• **WHAT THE TASK REQUIRES**: For this exercise, output the line containing "all presynaptic spikes" and every line after it through the end of the records, exactly, and no other line.

Collected data:
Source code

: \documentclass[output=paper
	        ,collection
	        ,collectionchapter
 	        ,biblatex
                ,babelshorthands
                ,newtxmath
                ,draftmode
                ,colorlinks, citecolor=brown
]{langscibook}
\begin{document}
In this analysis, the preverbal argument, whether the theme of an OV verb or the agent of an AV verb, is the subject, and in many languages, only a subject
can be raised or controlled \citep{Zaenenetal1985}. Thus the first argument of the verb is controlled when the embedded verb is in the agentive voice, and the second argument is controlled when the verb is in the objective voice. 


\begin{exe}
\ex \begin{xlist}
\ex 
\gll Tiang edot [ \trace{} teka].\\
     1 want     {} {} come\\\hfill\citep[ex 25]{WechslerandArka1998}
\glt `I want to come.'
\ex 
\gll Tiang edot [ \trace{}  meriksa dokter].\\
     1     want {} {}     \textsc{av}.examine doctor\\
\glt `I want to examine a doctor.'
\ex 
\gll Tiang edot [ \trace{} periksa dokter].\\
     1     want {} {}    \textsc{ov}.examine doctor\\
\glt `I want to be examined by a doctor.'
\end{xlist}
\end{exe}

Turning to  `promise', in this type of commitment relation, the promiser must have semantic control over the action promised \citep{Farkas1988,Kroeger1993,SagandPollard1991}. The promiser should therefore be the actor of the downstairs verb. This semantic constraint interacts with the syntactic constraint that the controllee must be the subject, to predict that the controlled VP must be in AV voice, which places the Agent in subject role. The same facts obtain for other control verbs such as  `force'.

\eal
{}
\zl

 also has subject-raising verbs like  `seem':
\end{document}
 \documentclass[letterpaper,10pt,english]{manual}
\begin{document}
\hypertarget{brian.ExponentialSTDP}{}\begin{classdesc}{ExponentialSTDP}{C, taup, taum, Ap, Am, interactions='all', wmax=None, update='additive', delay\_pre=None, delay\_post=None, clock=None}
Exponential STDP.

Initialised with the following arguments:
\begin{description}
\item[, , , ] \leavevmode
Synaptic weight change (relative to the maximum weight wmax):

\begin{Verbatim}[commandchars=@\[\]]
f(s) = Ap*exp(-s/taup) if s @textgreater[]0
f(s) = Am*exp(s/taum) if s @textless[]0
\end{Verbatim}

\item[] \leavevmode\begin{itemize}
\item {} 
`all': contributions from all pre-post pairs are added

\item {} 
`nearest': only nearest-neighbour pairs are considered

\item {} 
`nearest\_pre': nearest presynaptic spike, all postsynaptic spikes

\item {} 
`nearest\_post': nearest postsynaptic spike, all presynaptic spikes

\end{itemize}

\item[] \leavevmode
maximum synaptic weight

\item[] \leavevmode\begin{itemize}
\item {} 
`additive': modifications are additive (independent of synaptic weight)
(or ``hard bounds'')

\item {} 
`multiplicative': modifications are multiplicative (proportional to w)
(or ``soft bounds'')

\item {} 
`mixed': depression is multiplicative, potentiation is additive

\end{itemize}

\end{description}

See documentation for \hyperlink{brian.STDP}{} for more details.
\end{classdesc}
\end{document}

• **RESULT BELOW**:
`nearest\_post': nearest postsynaptic spike, all presynaptic spikes

\end{itemize}

\item[] \leavevmode
maximum synaptic weight

\item[] \leavevmode\begin{itemize}
\item {} 
`additive': modifications are additive (independent of synaptic weight)
(or ``hard bounds'')

\item {} 
`multiplicative': modifications are multiplicative (proportional to w)
(or ``soft bounds'')

\item {} 
`mixed': depression is multiplicative, potentiation is additive

\end{itemize}

\end{description}

See documentation for \hyperlink{brian.STDP}{} for more details.
\end{classdesc}
\end{document}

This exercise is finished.